Welcome to part two in this five-part series on airframe structures. In this post we’ll be focusing on the fuselage; specifically, we discuss the design of a typical semi-monocoque structure, and the various structural components and loadings that contribute to the final design.
If you missed part one, then perhaps go back and read this before continuing as this provides an overview on structural loading and design.
The wing is covered in part three, flaps in part four, and the tail in part five.
The fuselage is the name given to the main body of the aircraft and houses the pilots, crew, passengers, and cargo. The wings and tail section are attached to the fuselage, and depending on the design of the aircraft, may include engine attachments too.
The fuselage does more than just house the occupants of the aircraft; it must be sized and designed to ensure that the wings and tail are positioned in such a way so as to keep the aircraft statically stable through the designed center of gravity envelope. A statically stable aircraft is one that will tend to return to straight and level flight if the controls are released, which is a requirement for all civil and general aviation aircraft.
The fuselage is one of the primary contributors to the total drag force produced by an aircraft in flight and so must be carefully shaped to be as aerodynamic as possible in an effort to minimize drag. There is of course some balance that must be sought between low aerodynamic drag and payload and passenger comfort.
The fuselage structure must be sufficiently strong to ensure safe operation throughout the flight envelope. A semi-monocoque structural design is usually favoured; where the sub-structure and the skins work together to absorb and transfer the loads generated during flight.
The various structural design methodologies were discussed in part one of this series. Here we are only going to consider the semi-monocoque design philosophy, and how it relates to the fuselage structure.
In a semi-monocoque structure both the outer skin and the internal substructure are load bearing, and both contribute to the overall stiffness of the structure. This design methodology was born out of the use of aluminium, rather than steel or wood, as the primary structural material used to manufacture airframe structures. Aluminium has many advantages over steel. The density of an aluminium alloy is approximately one-third that of steel which allows for thicker structural sections to be built without any weight penalty. Thicker skins are advantageous as these are less likely to buckle under load, resulting in a more efficient structure.
A typical semi-monocoque fuselage consists of the following elements:
Stringers or Longerons
These make up the longitudinal components of the structure. Their primary aim is to transmit the axial loads (tension and compression) that arise from the tendency of the fuselage to bend under loading. The stringers also support the skin, and when combined with the frames, create bays over which the skin is attached.

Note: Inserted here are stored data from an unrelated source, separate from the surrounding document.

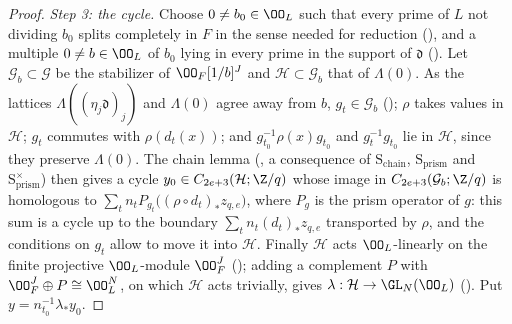 \begin{proof}
\emph{Step 3: the cycle.} Choose $0\ne b_0\in\OO_L$ such that every prime of $L$ not dividing $b_0$ splits completely in $F$ in
the sense needed for reduction (), and a multiple $0\ne b\in\OO_L$ of $b_0$ lying in every
prime in the support of $\mathfrak d$ (). Let $\mathcal G_b\subset\mathcal G$ be the
stabilizer of $\OO_F[1/b]^J$ and $\mathcal H\subset\mathcal G_b$ that of $\Lambda(0)$. As the lattices $\Lambda((\eta_j\mathfrak
d)_j)$ and $\Lambda(0)$ agree away from $b$, $g_t\in\mathcal G_b$ (); $\rho$ takes values in
$\mathcal H$; $g_t$ commutes with $\rho(d_t(x))$; and $g_{t_0}^{-1}\rho(x)g_{t_0}$ and $g_t^{-1}g_{t_0}$ lie in $\mathcal H$, since
they preserve $\Lambda(0)$. The chain lemma (, a consequence of
$\mathrm S_{\mathrm{chain}}$, $\mathrm S_{\mathrm{prism}}$ and $\mathrm S^\times_{\mathrm{prism}}$) then gives a cycle
$y_0\in C_{2e+3}(\mathcal H;\Z/q)$ whose image in $C_{2e+3}(\mathcal G_b;\Z/q)$ is homologous to
$\sum_tn_tP_{g_t}\bigl((\rho\circ d_t)_*z_{q,e}\bigr)$, where $P_g$ is the prism operator of $g$: this sum is a cycle up to the
boundary $\sum_tn_t(d_t)_*z_{q,e}$ transported by $\rho$, and the conditions on $g_t$ allow to move it into $\mathcal H$.
Finally $\mathcal H$ acts $\OO_L$-linearly on the finite projective $\OO_L$-module $\OO_F^J$
(); adding a complement $P$ with $\OO_F^J\oplus P\cong\OO_L^N$, on which $\mathcal H$ acts
trivially, gives $\lambda:\mathcal H\to\GL_N(\OO_L)$ (). Put $y=n_{t_0}^{-1}\lambda_*y_0$.


\end{proof}
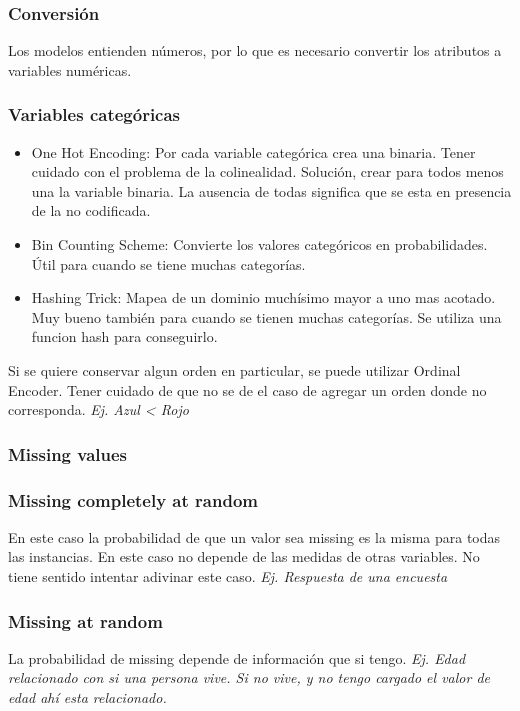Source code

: \documentclass[titlepage,a4paper]{article}
\begin{document}
\subsubsection{Conversión}
Los modelos entienden números, por lo que es necesario convertir los atributos a variables numéricas.



\subsubsection*{Variables categóricas}
\begin{itemize}
    \item One Hot Encoding: Por cada variable categórica crea una binaria. Tener cuidado con el problema de la colinealidad. Solución, crear para todos menos una la variable binaria. La ausencia de todas significa que se esta en presencia de la no codificada.
    \item Bin Counting Scheme: Convierte los valores categóricos en probabilidades. Útil para cuando se tiene muchas categorías.
    \item Hashing Trick: Mapea de un dominio muchísimo mayor a uno mas acotado. Muy bueno también para cuando se tienen muchas categorías. Se utiliza una funcion hash para conseguirlo.
\end{itemize}

Si se quiere conservar algun orden en particular, se puede utilizar Ordinal Encoder. Tener cuidado de que no se de el caso de agregar un orden donde no corresponda. \textit{Ej. Azul < Rojo}


\subsubsection{Missing values}
\subsubsection*{Missing completely at random}
En este caso la probabilidad de que un valor sea missing es la misma para todas las instancias. En este caso no depende de las medidas de otras variables. No tiene sentido intentar adivinar este caso. \textit{Ej. Respuesta de una encuesta}

\subsubsection*{Missing at random}
La probabilidad de missing depende de información que si tengo. \textit{Ej. Edad relacionado con si una persona vive. Si no vive, y no tengo cargado el valor de edad ahí esta relacionado.}
\end{document}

Frames are transverse elements that define the cross-section of the fuselage. They are typically spaced approximately 20 inches apart and define the aerodynamic shape. The frames and stringers are spaced in such a way to ensure that the resulting bays that are created support the skins against buckling. Frames also provide a means to introduce point loads into the fuselage. Large frames are required at the wing-fuselage and tail-fuselage interface to transmit the loads generated by these lifting surfaces into the fuselage.

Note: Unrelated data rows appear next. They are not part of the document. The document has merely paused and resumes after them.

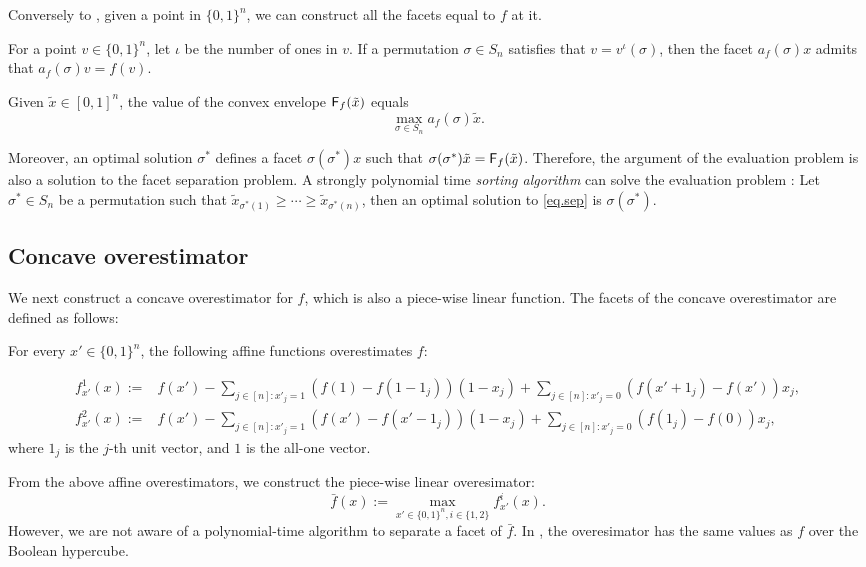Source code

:   Conversely to , given a point in $\{0,1\}^n$, we can construct all the facets equal to $f$ at it.
 
  \begin{corollary}
  \label{cor.point}
   For a point $v \in \{0,1\}^n$, let $\iota$ be the number of ones in $v$. If  a permutation $\sigma \in S_n$ satisfies that $v = v^\iota(\sigma)$, then the facet $a_f(\sigma) x$ admits that $a_f(\sigma) v=f(v)$.
  \end{corollary}



Given $\tilde{x} \in [0,1]^n$, the value of the convex envelope ${\mathsf F}_{f}(\tilde{x})$ equals 
\begin{equation}
\label{eq.sep}
    \max_{\sigma \in S_n} a_f(\sigma)  \tilde{x}.
\end{equation}

Moreover, an optimal solution $\sigma^\ast$ defines a facet $\sigma(\sigma^\ast)x$ such that $\sigma(\sigma^\ast) \tilde{x} = {\mathsf F}_{f}(\tilde{x})$. Therefore, the argument of the evaluation problem  is also  a solution to  the facet separation problem. A strongly polynomial time   \textit{sorting algorithm}  can  solve the evaluation problem \cite{Atamturk2021}: Let $\sigma^\ast \in S_n$ be a permutation  such that $\tilde{x}_{\sigma^\ast(1)}\ge\cdots  \ge \tilde{x}_{\sigma^\ast(n)} $,  then an optimal solution to \eqref{eq.sep} is  $\sigma(\sigma^\ast)$.
  
\subsection{Concave overestimator}
\label{sec.concaveover}

We next construct a concave overestimator for $f$, which is also a piece-wise linear function. The facets of the concave overestimator are defined as follows:

\begin{theorem}
 For every $x' \in \{0,1\}^n$,   the following  affine  functions overestimates $f$:

\begin{align*}
     	f^1_{x'}(x):=&f(x')  - \sum_{j \in [n]: x'_j = 1} \left (f(1) - f(1 - 1_j) \right) (1 - x_j) + \sum_{ j \in [n]: x'_j = 0} \left (f(x'+ 1_j) - f(x') \right) x_j,\\
     	f^2_{x'}(x):=&f(x')  - \sum_{j \in [n]: x'_j = 1} \left (f(x') - f(x'-1_j) \right) (1 - x_j) + \sum_{ j \in [n]: x'_j = 0} \left (f(1_j) - f(0) \right) x_j,    
\end{align*}
where $1_j$ is the $j$-th unit vector, and $1$ is the all-one vector.
\end{theorem}
 From the above affine overestimators, we construct the piece-wise linear overesimator:
 \begin{equation}
     \bar{f}(x):= \max_{x' \in \{0,1\}^n, i \in \{1,2\} } f^i_{x'}(x).
 \end{equation}
However, we are not aware of a  polynomial-time algorithm to separate a facet of $\bar{f}$. In \citep{nemhauser1978analysis}, the overesimator has the same values as $f$ over the Boolean hypercube.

The load-bearing skins are attached to the stringers and frames of an aluminium aircraft through rivets. The skins carry load through shear and transmit this shear into the stiffeners. In a pressurized aircraft the skin works with the frames to oppose the internal pressure load. The skin’s ability to carry and transmit shear is reduced if the skin is allowed to buckle; this forms a constraint that determines the spacing of the stringers and frames.
The fuselage will see a combination of loads from multiple sources during a typical flight. Large bending loads are introduced from the wing and tail sections, as well as a torsional load from the pitching moment of the wing.

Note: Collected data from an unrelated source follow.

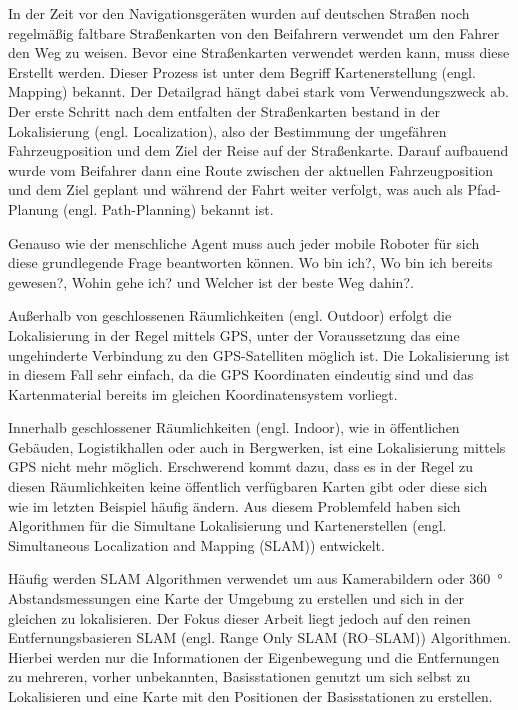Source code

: In der Zeit vor den Navigationsgeräten wurden auf deutschen Straßen noch regelmäßig faltbare Straßenkarten von den Beifahrern verwendet um den Fahrer den Weg zu weisen. Bevor eine Straßenkarten verwendet werden kann, muss diese Erstellt werden. Dieser Prozess ist unter dem Begriff Kartenerstellung (engl. Mapping) bekannt. Der Detailgrad hängt dabei stark vom Verwendungszweck ab. Der erste Schritt nach dem entfalten der Straßenkarten bestand in der Lokalisierung (engl. Localization), also der Bestimmung der ungefähren Fahrzeugposition und dem Ziel der Reise auf der Straßenkarte. Darauf aufbauend wurde vom Beifahrer dann eine Route zwischen der aktuellen Fahrzeugposition und dem Ziel geplant und während der Fahrt weiter verfolgt, was auch als Pfad-Planung (engl. Path-Planning) bekannt ist.

Genauso wie der menschliche Agent muss auch jeder mobile Roboter für sich diese grundlegende Frage beantworten können. \glqq Wo bin ich?\grqq{}, \glqq Wo bin ich bereits gewesen?\grqq, \glqq Wohin gehe ich?\grqq{} und \glqq Welcher ist der beste Weg dahin?\grqq{}\cite{murphy2000introduction}.

Außerhalb von geschlossenen Räumlichkeiten (engl. Outdoor) erfolgt die Lokalisierung in der Regel mittels GPS, unter der Voraussetzung das eine ungehinderte Verbindung zu den GPS-Satelliten möglich ist. Die Lokalisierung ist in diesem Fall sehr einfach, da die GPS Koordinaten eindeutig sind und das Kartenmaterial bereits im gleichen Koordinatensystem vorliegt.

Innerhalb geschlossener Räumlichkeiten (engl. Indoor), wie in öffentlichen Gebäuden, Logistikhallen oder auch in Bergwerken, ist eine Lokalisierung mittels GPS nicht mehr möglich. Erschwerend kommt dazu, dass es in der Regel zu diesen Räumlichkeiten keine öffentlich verfügbaren Karten gibt oder diese sich wie im letzten Beispiel häufig ändern. Aus diesem Problemfeld haben sich Algorithmen für die Simultane Lokalisierung und Kartenerstellen (engl. Simultaneous Localization and Mapping (SLAM)) entwickelt.

Häufig werden SLAM Algorithmen verwendet um aus Kamerabildern oder \SI{360}{\degree} Abstandsmessungen eine Karte der Umgebung zu erstellen und sich in der gleichen zu lokalisieren. Der Fokus dieser Arbeit liegt jedoch auf den reinen Entfernungsbasieren SLAM (engl. Range Only SLAM (RO--SLAM)) Algorithmen. Hierbei werden nur die Informationen der Eigenbewegung und die Entfernungen zu mehreren, vorher unbekannten, Basisstationen genutzt um sich selbst zu Lokalisieren und eine Karte mit den Positionen der Basisstationen zu erstellen.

The fuselage generates its own aerodynamic loads during flight which must be reacted by the structure. These external pressure loads combine with internal pressure loads if the aircraft is pressurized.
Landing loads introduced into the fuselage can be particularly severe if the landing is executed poorly.
Finally, crew and passenger movements, as well as baggage requirements should also be considered in the final structural layout and design.
All these load cases, and the interaction between cases must be considered to arrive at a final design. The structure must be strong enough to withstand these loads at the Ultimate Load Factor determined by the applicable airworthiness regulations in order to ensure the safety of the crew and passengers.